About two months ago one of my friends and I rode around the lake to Nathaniel Macon’s grave. It is only about ten minutes from where I live. The grave, pictured here, is covered in a huge pile of rocks. They say that if you go there you need to throw a rock on the grave to keep him in it. I had been to the grave once before. It was with an older guy that had grown up in Littleton. We went during the day and we threw a rock on the grave for good measure. The second time I went, it was approaching two in the morning. We were so spooked we didn’t even leave the Jeep and we stayed there for maybe ten seconds.
We went to a couple of other places that night. My buddy asked me if I had heard about the Light of Ahoskie. He had been there once in high school. It is a bright light that hovers and flashes over the railroad tracks in the woods between Ahoskie and Aulander. He had seen it and I wanted to see it. We decided we would go before too long.
I have really had the light on my mind for the past week. I researched it some. You can find stories about it scattered around the internet. There are printed accounts of the light from the 1920’s on up to the present. Some stories even claim to go back to right after the Civil War. From my research I gathered that most people thought the light was either some sort of luminescent gas coming off of the swamp or else it was a decapitated railroad worker waving a lantern in search for his head.
I asked around a bit. As it turns out, a lot of people have seen the light at some point. Even more said that they had heard about it. Everyone’s story was the same.
Went at night to see it. Didn’t think it would really be there. Saw it. Ran.
So, I was determined to see it soon. Saturday afternoon I was hanging out with my buddy and we decided we would go that night after the NCAA basketball games. Before we left we were able to recruit three other guys who had come to work a retreat to go with us.
We left with flashlights, a map, and a couple of knives. Ahoskie is in bear country and we knew we would be out in the swamps and woods in the dark.
We determined that most people saw the light on the railroad between Ahoskie and Aulander. It was rumored that it could only be seen if you were walking from Ahoskie towards Aulander and not the other way around.
We went to Aulander and found the railroad tracks. We checked a couple of crossroads and didn’t see anything. Eventually we found a place called Early Station near Ahoskie. I knew from some of the accounts online that the light is referred to by some as the Early Station Light.
We had found the spot.
I pulled the truck off onto the side of the road. There were a few old houses around and the old abandoned Early Station was there. It was eerie.
We stood at the crossroads trying to figure out which direction the light was in. To the north a faint light could be seen, but it looked like artificial light. To the south was darkness. My buddy was sure that the light was to the south. We started walking down the track with our flashlights in hand, but off, and our knives in stow.
We walked two minutes and stopped. It was still nothing but darkness. We looked wondering if we had wasted our time coming out. A couple of the guys peered to the north.
The light was bright and unmistakable. It swayed from the right of the tracks to the left. The motion of it matched the chill that swept over my body. I was afraid that not everyone saw it, but it did not matter. It flashed again. This time it swooped in the other direction.
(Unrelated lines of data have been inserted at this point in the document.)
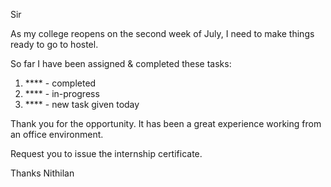 Sir

As my college reopens on the second week of July, I need to make things ready to go to hostel. 

So far I have been assigned & completed these tasks:
1. **** - completed 
2. ⁠**** - in-progress
3. ⁠**** - new task given today 

Thank you for the opportunity. It has been a great experience working from an office environment.

Request you to issue the internship certificate.

Thanks
Nithilan
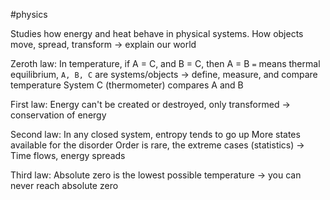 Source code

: #physics

Studies how energy and heat behave in physical systems.
	How objects move, spread, transform -> explain our world

Zeroth law:
	In temperature, if A = C, and B = C, then A = B
		`=` means thermal equilibrium, `A, B, C` are systems/objects 
	-> define, measure, and compare temperature
		System C (thermometer) compares A and B

First law:
	Energy can't be created or destroyed, only transformed
	-> conservation of energy

Second law:
	In any closed system, entropy tends to go up
		More states available for the disorder
		Order is rare, the extreme cases (statistics)
		-> Time flows, energy spreads

Third law:
	Absolute zero is the lowest possible temperature
	-> you can never reach absolute zero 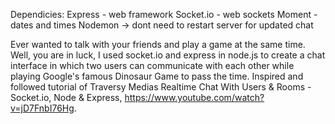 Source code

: Dependicies: 
Express - web framework
Socket.io - web sockets 
Moment - dates and times 
Nodemon -> dont need to restart server for updated chat 

Ever wanted to talk with your friends and play a game at the same time. Well, you are in luck, I used socket.io and express in node.js to create a chat interface in which two users can communicate with each other while playing Google's famous Dinosaur Game to pass the time. Inspired and followed tutorial of Traversy Medias Realtime Chat With Users & Rooms - Socket.io, Node & Express, https://www.youtube.com/watch?v=jD7FnbI76Hg. 
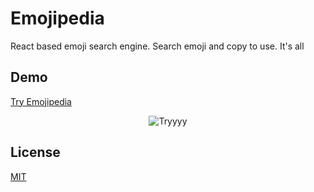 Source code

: # Emojipedia
React based emoji search engine. Search emoji and copy to use. It's all


## Demo

[Try Emojipedia](https://kadirmetin.github.io/emojipedia/)

<p align="center">
<img src="https://media2.giphy.com/media/3eVWK4wwsupueOdlBs/giphy.gif" alt="Tryyyy"/>
</p>

## License

[MIT](https://choosealicense.com/licenses/mit/)
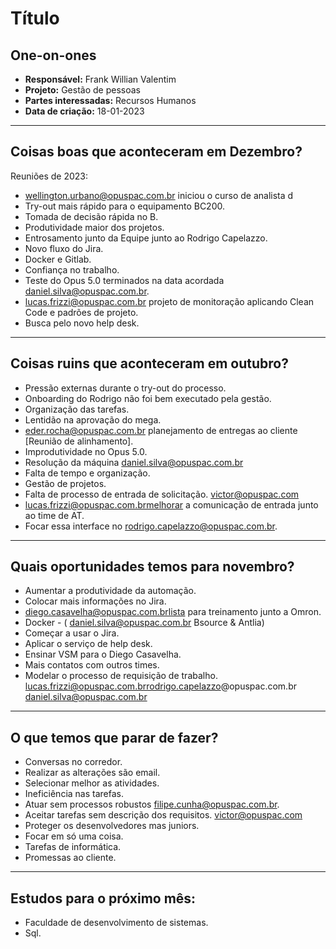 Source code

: # Título

## One-on-ones

- **Responsável:** Frank Willian Valentim
- **Projeto:** Gestão de pessoas
- **Partes interessadas:** Recursos Humanos
- **Data de criação:** 18-01-2023

---

## Coisas boas que aconteceram em Dezembro?

Reuniões de 2023:
- wellington.urbano@opuspac.com.br iniciou o curso de analista d
- Try-out mais rápido para o equipamento BC200.
- Tomada de decisão rápida no B.
- Produtividade maior dos projetos.
- Entrosamento junto da Equipe junto ao Rodrigo Capelazzo.
- Novo fluxo do Jira.
- Docker e Gitlab.
- Confiança no trabalho.
- Teste do Opus 5.0 terminados na data acordada daniel.silva@opuspac.com.br.
- lucas.frizzi@opuspac.com.br projeto de monitoração aplicando Clean Code e padrões de projeto.
- Busca pelo novo help desk.

---

## Coisas ruins que aconteceram em outubro?

- Pressão externas durante o try-out do processo.
- Onboarding do Rodrigo não foi bem executado pela gestão.
- Organização das tarefas.
- Lentidão na aprovação do mega.
- eder.rocha@opuspac.com.br planejamento de entregas ao cliente [Reunião de alinhamento].
- Improdutividade no Opus 5.0.
- Resolução da máquina daniel.silva@opuspac.com.br
- Falta de tempo e organização.
- Gestão de projetos.
- Falta de processo de entrada de solicitação. victor@opuspac.com
- lucas.frizzi@opuspac.com.brmelhorar a comunicação de entrada junto ao time de AT.
- Focar essa interface no rodrigo.capelazzo@opuspac.com.br.

---

## Quais oportunidades temos para novembro?

- Aumentar a produtividade da automação.
- Colocar mais informações no Jira.
- diego.casavelha@opuspac.com.brlista para treinamento junto a Omron.
- Docker - ( daniel.silva@opuspac.com.br  Bsource & Antlia)
- Começar a usar o Jira.
- Aplicar o serviço de help desk.
- Ensinar VSM para o Diego Casavelha.
- Mais contatos com outros times.
- Modelar o processo de requisição de trabalho. lucas.frizzi@opuspac.com.brrodrigo.capelazzo@opuspac.com.br daniel.silva@opuspac.com.br

---

## O que temos que parar de fazer?

- Conversas no corredor.
- Realizar as alterações são email.
- Selecionar melhor as atividades.
- Ineficiência nas tarefas.
- Atuar sem processos robustos filipe.cunha@opuspac.com.br.
- Aceitar tarefas sem descrição dos requisitos. victor@opuspac.com
- Proteger os desenvolvedores mas juniors.
- Focar em só uma coisa.
- Tarefas de informática.
- Promessas ao cliente.

---

## Estudos para o próximo mês:

- Faculdade de desenvolvimento de sistemas.
- Sql.
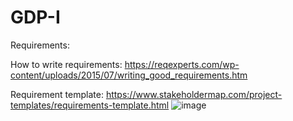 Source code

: # GDP-I

Requirements: 

How to write requirements:
https://reqexperts.com/wp-content/uploads/2015/07/writing_good_requirements.htm

Requirement template:
https://www.stakeholdermap.com/project-templates/requirements-template.html
![image](https://user-images.githubusercontent.com/20071713/150730110-968aa9d4-61b9-46ae-b8a1-f675c09a3ba7.png)
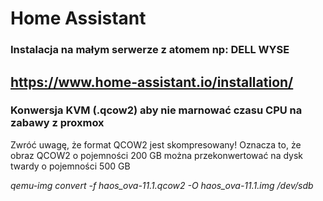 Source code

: # Home Assistant

### Instalacja na małym serwerze z atomem np: DELL WYSE
https://www.home-assistant.io/installation/
----
### Konwersja KVM (.qcow2) aby nie marnować czasu CPU na zabawy z proxmox 
Zwróć uwagę, że format QCOW2 jest skompresowany! Oznacza to, że obraz QCOW2 o pojemności 200 GB można przekonwertować na dysk twardy o pojemności 500 GB

_qemu-img convert -f haos_ova-11.1.qcow2 -O haos_ova-11.1.img /dev/sdb_



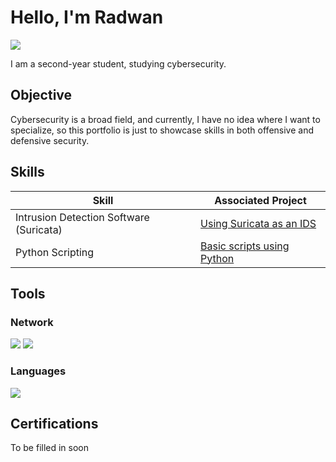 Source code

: # Hello, I'm Radwan
<a href="www.linkedin.com/in/radwan-rahman-68a535216"><img src="https://img.shields.io/badge/-LinkedIn-0072b1?&style=for-the-badge&logo=linkedin&logoColor=white" /></a>

I am a second-year student, studying cybersecurity.

## Objective
Cybersecurity is a broad field, and currently, I have no idea where I want to specialize, so this portfolio is just to showcase skills in both offensive and defensive security.

## Skills

| Skill                                         | Associated Project         |
|-----------------------------------------------|----------------------------|
| Intrusion Detection Software (Suricata)       | <a href="https://github.com/rojounooo/Suricata">Using Suricata as an IDS</a> |
| Python Scripting                              | <a href="https://github.com/rojounooo/Python-Scripts"> Basic scripts using Python</a> |

## Tools

### Network
<div>
    <img src="https://img.shields.io/badge/-Suricata-EF3B2D?&style=for-the-badge&logo=suricata&logoColor=white" />
    <img src="https://img.shields.io/badge/-Nmap-4682B4?&style=for-the-badge&logo=nmap&logoColor=white" />
</div>


### Languages 
<div>
    <img src="https://img.shields.io/badge/-Python-3776AB?&style=for-the-badge&logo=python&logoColor=white" />
</div>

## Certifications
To be filled in soon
This was the point where everyone’s story became about a mad dash back to the road. I understood, but I wanted to go on.
One of the guys decided to go back to the truck. I was kind of grateful that he did because I did not like the thought of leaving my truck back on the side of the road unattended. He would end up waiting on us for somewhere between one and a half to two hours.
The remaining four of us walked towards where we saw the light. I wanted to be close enough to the light to touch it. I had already determined earlier in the week that I thought the light had to be either a phenomenal natural occurrence or the work of demons. Either way, I had decided that, as a Son of God and co-heir with Christ, I ought not to be concerned (Romans 8:15-17). If it was a natural occurrence then I wanted to enjoy it for the mysterious and wonderful gift that it was. If it was the work of the spirit world, then I decided that it would not be anything that the good Lord hadn’t encountered before. I was a little concerned about bears, but we had knives.
It was not clear how far away the light was. It was far for sure, but I figured we could get to it within twenty minutes. My intention was to trot ahead to the light, but the others thought it wiser to walk for a minute, stop, assess our current surroundings, and then continue. I am not sure if that was the better strategy, but it certainly spooked us out all the more.
The light continued to shine, flash and sway sporadically. Sometimes there would be several minutes between sightings, other times we would see it multiple times a minute. It was bright and sometimes it was faint. It swayed from side to side and sometimes it hovered in a still ball. It flashed quickly and sometimes it shone for a few seconds.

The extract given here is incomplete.